To paraphrase a joke about the assassination at Ford’s Theatre – "So, aside from the bigotry, bestiality, blasphemy, brutality, buck nakedness and… misanthrope (an almost completely alliterative list) Mrs. Lincoln, how was the movie?"

To which she could quote Rhett: "sheer waste".

Should You Trust Me?

Of course not!! When evaluating anything for your own children you should review it first hand! Even within our own close knit family, opinions differ on what is and/or would be appropriate for one’s children.

Let me tell you a story. Full disclosure here. When my oldest daughter was going on a date with her, then boyfriend, now husband, I made the grand mistake of suggesting a movie I had not seen. They were both in their twenties, almost graduated from college. I was making the recommendation based upon the director and a trailer and thought – they’re big people, this group makes fun movies, what could be the harm? It was their first movie together. And let’s just say it was —– memorable. Neither of them would consider themselves prudish but the movie was so filled with raunchy sexual humor that even they were embarrassed.
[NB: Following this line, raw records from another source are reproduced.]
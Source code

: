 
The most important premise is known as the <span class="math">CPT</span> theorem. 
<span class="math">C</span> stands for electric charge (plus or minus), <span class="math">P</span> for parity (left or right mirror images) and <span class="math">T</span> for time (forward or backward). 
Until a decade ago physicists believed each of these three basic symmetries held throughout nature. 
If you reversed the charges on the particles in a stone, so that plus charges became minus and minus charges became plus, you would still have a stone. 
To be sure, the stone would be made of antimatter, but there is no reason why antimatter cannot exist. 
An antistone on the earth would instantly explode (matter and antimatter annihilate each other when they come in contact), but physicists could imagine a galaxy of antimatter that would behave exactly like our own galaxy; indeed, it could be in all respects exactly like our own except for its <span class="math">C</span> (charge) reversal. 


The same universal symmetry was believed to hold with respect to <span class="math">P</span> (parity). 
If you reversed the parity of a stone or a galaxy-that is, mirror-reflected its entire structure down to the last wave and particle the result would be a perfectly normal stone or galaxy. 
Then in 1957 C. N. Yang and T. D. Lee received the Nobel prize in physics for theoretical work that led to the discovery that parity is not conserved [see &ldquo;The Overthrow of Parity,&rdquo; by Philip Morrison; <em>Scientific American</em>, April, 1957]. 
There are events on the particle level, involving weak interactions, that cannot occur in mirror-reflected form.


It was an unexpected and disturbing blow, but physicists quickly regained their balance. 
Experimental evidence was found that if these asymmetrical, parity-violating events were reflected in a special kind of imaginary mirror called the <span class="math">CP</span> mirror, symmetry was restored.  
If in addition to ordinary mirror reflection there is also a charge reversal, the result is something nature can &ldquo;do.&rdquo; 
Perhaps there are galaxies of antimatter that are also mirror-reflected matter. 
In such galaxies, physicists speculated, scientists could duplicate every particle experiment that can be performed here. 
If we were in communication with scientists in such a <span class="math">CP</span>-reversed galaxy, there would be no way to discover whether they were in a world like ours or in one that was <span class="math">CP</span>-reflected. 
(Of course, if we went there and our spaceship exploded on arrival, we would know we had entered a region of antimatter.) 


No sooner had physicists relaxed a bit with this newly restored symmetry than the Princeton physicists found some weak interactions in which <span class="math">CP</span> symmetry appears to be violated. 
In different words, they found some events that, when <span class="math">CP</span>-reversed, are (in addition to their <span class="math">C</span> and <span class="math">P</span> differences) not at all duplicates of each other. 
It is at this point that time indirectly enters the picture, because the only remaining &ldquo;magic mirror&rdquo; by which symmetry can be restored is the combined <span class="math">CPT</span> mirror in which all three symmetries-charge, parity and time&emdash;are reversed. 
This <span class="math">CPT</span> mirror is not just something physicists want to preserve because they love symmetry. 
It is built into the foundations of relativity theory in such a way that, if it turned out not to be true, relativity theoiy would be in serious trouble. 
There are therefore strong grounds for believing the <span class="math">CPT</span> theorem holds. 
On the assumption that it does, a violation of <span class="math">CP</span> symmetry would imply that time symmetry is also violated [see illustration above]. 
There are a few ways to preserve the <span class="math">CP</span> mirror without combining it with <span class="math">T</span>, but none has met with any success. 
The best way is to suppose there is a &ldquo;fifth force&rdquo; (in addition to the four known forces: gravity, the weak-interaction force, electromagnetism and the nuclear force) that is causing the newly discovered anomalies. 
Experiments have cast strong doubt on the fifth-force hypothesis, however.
I was, of course, horrified and am still needled about this poor choice to this day. I won’t tell you the name because I don’t want to give it ANY kind of endorsement, even from curiosity or some kind of reverse psychology. Suffice it to say — don’t assume every movie will be good even from a director/writer whose work you have seen before.

So – moral to the story — when I suggest something, while I can assure you, I HAVE seen it, before passing along the recommendation or showing it to your children, YOU SHOULD SEE IT FIRST!

My memory for films is quite good. Family members know better than to bet against me on movie trivia and my husband has only bested me ONCE in 37 years on ONE question, and I am kind of the family walking film encyclopedia. However, knowledge isn’t wisdom. I might forget or neglect to mention some detail that could be important to you. Or maybe I saw it BC – before children – or without the children and was not, at that time, being as attentive as I might otherwise have been about language or dialogue content. Or there could be something in the movie that could be a specific hot point for your family or for a particular child.

MINOR SPOILERS

For example, Poltergeist (the original 1982 one – haven’t seen the new version) has a really scary scene with a clown doll. In Disney’s The Little Mermaid, Ariel’s father, frightened for his daughter and angry she has been concealing trinkets from the world of people who killed his wife/her mother destroys a room with all of Ariel’s most precious possessions. In Lord of the Rings some of the Orcs EAT each other.

While every movie needs an antagonist – be it human or other – and family conflict often will move a plot along, you might not mind a roller coaster scare for a child, but you don’t want them up with nightmares for a week, or shunning a family member because of a movie they saw. And only you would know – or should know – what your child could/should watch.

So – trust me? No. Trust your own judgment. But even then, as President Reagan said – “Trust but verify”. And I hope these articles help give you the tools to do just that.